Objective APOBEC3B (A3B), a cytidine deaminase acting as a contributor to the APOBEC mutation pattern in many kinds of tumours, is upregulated in patients with hepatocellular carcinoma (HCC). However, APOBEC mutation patterns are absent in HCC. The mechanism of how A3B affects HCC progression remains elusive.
Design A3B promoter luciferase reporter and other techniques were applied to elucidate mechanisms of A3B upregulation in HCC. A3B overexpression and knockdown cell models, immunocompetent and immune-deficient mouse HCC model were conducted to investigate the influence of A3B on HCC progression. RNAseq, flow cytometry and other techniques were conducted to analyse how A3B modulated the cytokine to enhance the recruitment of myeloid-derived suppressor cells (MDSCs) and tumour-associated macrophages (TAMs).
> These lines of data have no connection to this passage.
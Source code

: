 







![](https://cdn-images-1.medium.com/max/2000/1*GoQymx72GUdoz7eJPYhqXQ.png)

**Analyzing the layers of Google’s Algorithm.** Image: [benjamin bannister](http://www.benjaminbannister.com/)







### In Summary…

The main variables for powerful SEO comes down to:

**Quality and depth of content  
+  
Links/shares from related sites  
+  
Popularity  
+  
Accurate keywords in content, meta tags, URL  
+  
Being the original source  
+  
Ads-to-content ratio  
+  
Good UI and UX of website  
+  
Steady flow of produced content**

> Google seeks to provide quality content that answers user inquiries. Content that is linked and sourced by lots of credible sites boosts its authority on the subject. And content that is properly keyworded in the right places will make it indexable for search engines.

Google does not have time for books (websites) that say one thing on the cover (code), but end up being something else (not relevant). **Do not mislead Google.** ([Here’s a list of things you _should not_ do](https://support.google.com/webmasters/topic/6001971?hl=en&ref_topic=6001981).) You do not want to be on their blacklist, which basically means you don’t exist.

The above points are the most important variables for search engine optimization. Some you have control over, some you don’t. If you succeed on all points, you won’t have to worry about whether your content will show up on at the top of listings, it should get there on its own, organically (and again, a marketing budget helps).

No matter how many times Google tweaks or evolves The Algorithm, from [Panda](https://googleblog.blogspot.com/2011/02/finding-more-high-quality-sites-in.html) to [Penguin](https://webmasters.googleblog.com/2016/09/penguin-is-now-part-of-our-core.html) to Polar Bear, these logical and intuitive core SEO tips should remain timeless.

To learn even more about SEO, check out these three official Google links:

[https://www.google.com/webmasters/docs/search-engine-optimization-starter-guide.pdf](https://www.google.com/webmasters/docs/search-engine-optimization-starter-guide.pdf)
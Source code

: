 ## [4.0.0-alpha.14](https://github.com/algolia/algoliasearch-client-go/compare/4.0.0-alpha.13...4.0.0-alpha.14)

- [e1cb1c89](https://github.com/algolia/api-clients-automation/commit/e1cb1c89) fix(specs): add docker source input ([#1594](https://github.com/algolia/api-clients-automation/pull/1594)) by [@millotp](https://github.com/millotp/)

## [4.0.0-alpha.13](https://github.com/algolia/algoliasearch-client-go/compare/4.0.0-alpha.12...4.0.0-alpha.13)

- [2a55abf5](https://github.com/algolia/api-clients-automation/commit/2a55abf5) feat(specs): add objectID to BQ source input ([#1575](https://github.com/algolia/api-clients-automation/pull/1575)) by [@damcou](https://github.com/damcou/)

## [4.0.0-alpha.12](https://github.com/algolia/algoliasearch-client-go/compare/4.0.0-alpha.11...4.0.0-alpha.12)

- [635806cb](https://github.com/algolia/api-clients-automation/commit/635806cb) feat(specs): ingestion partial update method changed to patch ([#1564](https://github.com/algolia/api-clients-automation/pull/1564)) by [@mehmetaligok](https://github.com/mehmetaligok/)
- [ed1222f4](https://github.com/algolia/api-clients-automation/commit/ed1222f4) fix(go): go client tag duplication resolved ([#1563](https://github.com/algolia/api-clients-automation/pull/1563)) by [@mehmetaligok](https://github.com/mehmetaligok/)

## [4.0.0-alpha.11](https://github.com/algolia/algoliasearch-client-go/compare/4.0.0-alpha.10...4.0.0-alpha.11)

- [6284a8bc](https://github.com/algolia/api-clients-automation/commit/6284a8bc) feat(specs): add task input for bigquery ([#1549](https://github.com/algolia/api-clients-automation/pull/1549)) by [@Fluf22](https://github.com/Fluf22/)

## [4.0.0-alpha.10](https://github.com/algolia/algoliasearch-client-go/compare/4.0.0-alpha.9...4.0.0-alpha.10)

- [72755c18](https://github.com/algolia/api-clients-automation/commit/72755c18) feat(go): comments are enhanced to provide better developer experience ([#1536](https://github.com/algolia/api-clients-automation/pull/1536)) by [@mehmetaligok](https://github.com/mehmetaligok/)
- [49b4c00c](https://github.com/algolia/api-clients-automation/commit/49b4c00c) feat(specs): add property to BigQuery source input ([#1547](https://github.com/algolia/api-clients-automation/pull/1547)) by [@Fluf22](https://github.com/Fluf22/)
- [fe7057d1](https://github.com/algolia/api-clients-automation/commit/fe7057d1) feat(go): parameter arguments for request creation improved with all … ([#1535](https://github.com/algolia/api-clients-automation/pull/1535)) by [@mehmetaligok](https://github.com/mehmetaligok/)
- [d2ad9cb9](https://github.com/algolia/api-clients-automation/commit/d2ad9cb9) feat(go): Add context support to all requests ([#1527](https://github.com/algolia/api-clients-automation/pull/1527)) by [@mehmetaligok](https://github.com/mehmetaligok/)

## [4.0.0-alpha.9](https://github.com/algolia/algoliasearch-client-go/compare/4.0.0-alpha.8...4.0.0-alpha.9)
Results A3B upregulation through non-classical nuclear factor-κB (NF-κB)signalling promotes HCC growth in immunocompetent mice, associated with an increase of MDSCs, TAMs and programmed cell death1 (PD1) exprssed CD8+ T cells. A CCR2 antagonist suppressed TAMs and MDSCs infiltration and delayed tumour growth in A3B and A3BE68Q/E255Q expressing mouse tumours. Mechanistically, A3B upregulation in HCC depresses global H3K27me3 abundance via interaction with polycomb repressor complex 2 (PRC2) and reduces an occupancy of H3K27me3 on promoters of the chemokine CCL2 to recruit massive TAMs and MDSCs.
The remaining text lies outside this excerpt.